▶ _TASK TO COMPLETE_: Write out each line of the records that has "Lemma" in it.

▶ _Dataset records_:
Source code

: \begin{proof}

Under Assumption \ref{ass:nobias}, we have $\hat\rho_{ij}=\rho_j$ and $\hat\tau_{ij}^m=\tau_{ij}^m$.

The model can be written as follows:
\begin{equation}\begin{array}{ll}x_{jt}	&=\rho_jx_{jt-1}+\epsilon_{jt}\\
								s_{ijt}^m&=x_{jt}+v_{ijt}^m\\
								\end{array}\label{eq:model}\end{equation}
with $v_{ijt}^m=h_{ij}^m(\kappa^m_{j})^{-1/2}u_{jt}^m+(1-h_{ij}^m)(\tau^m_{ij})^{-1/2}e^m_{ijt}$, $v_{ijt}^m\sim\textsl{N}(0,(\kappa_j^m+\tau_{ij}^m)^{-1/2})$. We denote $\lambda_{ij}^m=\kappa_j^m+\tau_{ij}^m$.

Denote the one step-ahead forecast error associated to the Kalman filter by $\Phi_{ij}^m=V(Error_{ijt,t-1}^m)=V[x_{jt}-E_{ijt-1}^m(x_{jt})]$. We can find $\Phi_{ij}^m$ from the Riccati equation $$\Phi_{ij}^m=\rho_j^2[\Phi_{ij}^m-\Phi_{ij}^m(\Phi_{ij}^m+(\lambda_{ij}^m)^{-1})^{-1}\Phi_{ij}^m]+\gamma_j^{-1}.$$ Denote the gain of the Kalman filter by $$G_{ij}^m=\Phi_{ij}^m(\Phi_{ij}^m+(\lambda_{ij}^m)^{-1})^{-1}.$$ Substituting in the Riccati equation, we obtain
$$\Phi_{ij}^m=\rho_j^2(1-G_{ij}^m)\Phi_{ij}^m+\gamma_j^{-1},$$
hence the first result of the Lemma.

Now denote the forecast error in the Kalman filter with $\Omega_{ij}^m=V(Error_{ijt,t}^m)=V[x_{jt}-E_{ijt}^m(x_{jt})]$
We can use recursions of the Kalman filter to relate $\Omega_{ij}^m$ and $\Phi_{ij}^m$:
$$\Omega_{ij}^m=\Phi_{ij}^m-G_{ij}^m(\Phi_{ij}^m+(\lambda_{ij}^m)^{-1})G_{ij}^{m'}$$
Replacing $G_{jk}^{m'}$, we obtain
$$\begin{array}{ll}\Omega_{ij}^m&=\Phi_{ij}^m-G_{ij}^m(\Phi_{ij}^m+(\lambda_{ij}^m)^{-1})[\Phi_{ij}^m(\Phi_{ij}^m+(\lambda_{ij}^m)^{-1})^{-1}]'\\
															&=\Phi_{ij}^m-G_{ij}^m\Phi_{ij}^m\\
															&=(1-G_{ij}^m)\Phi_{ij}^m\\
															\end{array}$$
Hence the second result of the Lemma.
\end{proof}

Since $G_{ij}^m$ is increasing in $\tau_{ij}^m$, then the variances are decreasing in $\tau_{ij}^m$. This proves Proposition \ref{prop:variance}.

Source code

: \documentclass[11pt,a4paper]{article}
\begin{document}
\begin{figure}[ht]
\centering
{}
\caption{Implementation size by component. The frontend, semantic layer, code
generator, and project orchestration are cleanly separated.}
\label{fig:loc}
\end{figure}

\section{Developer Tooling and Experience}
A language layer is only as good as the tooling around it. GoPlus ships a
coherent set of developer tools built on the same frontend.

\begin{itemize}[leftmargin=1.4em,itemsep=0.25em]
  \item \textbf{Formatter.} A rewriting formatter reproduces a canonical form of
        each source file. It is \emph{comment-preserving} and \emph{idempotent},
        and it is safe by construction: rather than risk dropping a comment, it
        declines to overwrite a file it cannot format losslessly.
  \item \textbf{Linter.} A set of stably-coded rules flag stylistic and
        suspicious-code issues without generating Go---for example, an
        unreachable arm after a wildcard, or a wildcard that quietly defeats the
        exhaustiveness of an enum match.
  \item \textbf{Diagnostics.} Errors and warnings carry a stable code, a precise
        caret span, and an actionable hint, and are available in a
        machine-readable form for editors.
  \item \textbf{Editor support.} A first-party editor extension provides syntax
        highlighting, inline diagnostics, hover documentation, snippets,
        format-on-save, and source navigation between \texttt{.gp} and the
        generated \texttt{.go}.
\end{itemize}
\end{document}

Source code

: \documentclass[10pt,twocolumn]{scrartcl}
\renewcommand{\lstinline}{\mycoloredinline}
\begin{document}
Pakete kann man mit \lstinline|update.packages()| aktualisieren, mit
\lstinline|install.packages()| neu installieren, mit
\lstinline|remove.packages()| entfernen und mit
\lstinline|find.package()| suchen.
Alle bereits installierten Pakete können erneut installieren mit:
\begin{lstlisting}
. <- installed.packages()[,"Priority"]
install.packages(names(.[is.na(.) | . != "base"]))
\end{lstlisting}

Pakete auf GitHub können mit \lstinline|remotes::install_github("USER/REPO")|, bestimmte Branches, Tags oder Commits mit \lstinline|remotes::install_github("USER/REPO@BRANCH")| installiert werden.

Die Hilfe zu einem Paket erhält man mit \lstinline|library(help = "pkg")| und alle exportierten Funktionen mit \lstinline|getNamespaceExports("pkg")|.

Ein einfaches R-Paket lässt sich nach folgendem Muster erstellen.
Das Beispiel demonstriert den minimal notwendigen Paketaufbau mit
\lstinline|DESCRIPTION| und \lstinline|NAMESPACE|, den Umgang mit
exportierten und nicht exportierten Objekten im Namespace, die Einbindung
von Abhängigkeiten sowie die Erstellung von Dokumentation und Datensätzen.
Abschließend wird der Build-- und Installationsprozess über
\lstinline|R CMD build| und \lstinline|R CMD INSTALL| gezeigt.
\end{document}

▶ _FINAL ANSWER_:
hence the first result of the Lemma.
Hence the second result of the Lemma.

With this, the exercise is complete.